Scan the material for the word "that" and copy each line where it occurs.

=== DATA RECORDS ===

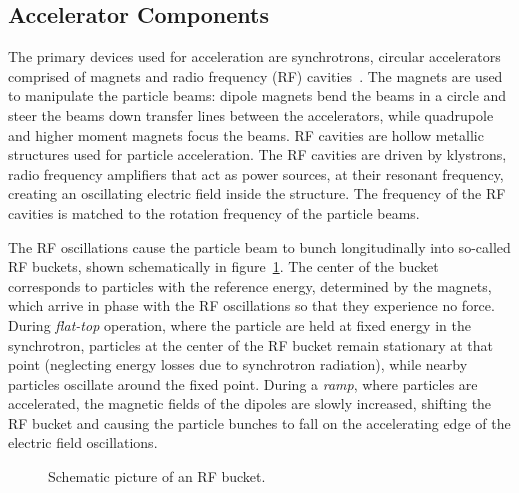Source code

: \subsection{Accelerator Components}
The primary devices used for acceleration are synchrotrons, circular accelerators comprised of magnets and radio frequency (RF) cavities~\cite{wiedemann2007particle}. The magnets are used to manipulate the particle beams: dipole magnets bend the beams in a circle and steer the beams down transfer lines between the accelerators, while quadrupole and higher moment magnets focus the beams. RF cavities are hollow metallic structures used for particle acceleration. The RF cavities are driven by klystrons, radio frequency amplifiers that act as power sources, at their resonant frequency, creating an oscillating electric field inside the structure. The frequency of the RF cavities is matched to the rotation frequency of the particle beams.

The RF oscillations cause the particle beam to bunch longitudinally into so-called RF buckets, shown schematically in figure~\ref{fig:RF-bucket}. The center of the bucket corresponds to particles with the reference energy, determined by the magnets, which arrive in phase with the RF oscillations so that they experience no force. During \emph{flat-top} operation, where the particle are held at fixed energy in the synchrotron, particles at the center of the RF bucket remain stationary at that point (neglecting energy losses due to synchrotron radiation), while nearby particles oscillate around the fixed point. During a \emph{ramp}, where particles are accelerated, the magnetic fields of the dipoles are slowly increased, shifting the RF bucket and causing the particle bunches to fall on the accelerating edge of the electric field oscillations. 

\begin{figure}[htbp]
	\centering
	\caption{Schematic picture of an RF bucket.}
	\label{fig:RF-bucket}
\end{figure}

===

**EXERCISE OUTPUT**
The primary devices used for acceleration are synchrotrons, circular accelerators comprised of magnets and radio frequency (RF) cavities~\cite{wiedemann2007particle}. The magnets are used to manipulate the particle beams: dipole magnets bend the beams in a circle and steer the beams down transfer lines between the accelerators, while quadrupole and higher moment magnets focus the beams. RF cavities are hollow metallic structures used for particle acceleration. The RF cavities are driven by klystrons, radio frequency amplifiers that act as power sources, at their resonant frequency, creating an oscillating electric field inside the structure. The frequency of the RF cavities is matched to the rotation frequency of the particle beams.
The RF oscillations cause the particle beam to bunch longitudinally into so-called RF buckets, shown schematically in figure~\ref{fig:RF-bucket}. The center of the bucket corresponds to particles with the reference energy, determined by the magnets, which arrive in phase with the RF oscillations so that they experience no force. During \emph{flat-top} operation, where the particle are held at fixed energy in the synchrotron, particles at the center of the RF bucket remain stationary at that point (neglecting energy losses due to synchrotron radiation), while nearby particles oscillate around the fixed point. During a \emph{ramp}, where particles are accelerated, the magnetic fields of the dipoles are slowly increased, shifting the RF bucket and causing the particle bunches to fall on the accelerating edge of the electric field oscillations. 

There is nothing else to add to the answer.